Start of Block
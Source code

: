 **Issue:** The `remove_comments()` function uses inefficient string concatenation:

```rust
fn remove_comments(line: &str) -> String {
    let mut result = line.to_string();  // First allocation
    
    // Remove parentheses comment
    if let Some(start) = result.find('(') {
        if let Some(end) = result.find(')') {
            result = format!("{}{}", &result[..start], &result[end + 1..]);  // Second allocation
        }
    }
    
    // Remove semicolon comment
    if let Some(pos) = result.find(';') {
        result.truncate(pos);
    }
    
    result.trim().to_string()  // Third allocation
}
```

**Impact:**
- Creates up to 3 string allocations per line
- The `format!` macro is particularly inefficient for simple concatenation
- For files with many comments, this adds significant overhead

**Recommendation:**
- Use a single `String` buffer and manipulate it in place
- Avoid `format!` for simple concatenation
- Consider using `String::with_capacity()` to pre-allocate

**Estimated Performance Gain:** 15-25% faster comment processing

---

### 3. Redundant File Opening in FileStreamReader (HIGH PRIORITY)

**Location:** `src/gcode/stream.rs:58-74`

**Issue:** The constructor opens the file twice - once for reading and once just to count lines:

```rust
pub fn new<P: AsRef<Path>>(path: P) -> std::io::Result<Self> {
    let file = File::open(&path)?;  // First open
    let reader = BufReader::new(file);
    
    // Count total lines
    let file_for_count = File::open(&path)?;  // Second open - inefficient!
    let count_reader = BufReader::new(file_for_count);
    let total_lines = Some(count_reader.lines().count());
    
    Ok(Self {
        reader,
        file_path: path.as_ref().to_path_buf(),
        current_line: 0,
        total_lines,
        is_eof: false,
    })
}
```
End of Block
=== WORK ITEM ===
Every line above that includes the word "inefficient" should be listed.

=== FINISHED TASK ===
: **Issue:** The `remove_comments()` function uses inefficient string concatenation:
- The `format!` macro is particularly inefficient for simple concatenation
    let file_for_count = File::open(&path)?;  // Second open - inefficient!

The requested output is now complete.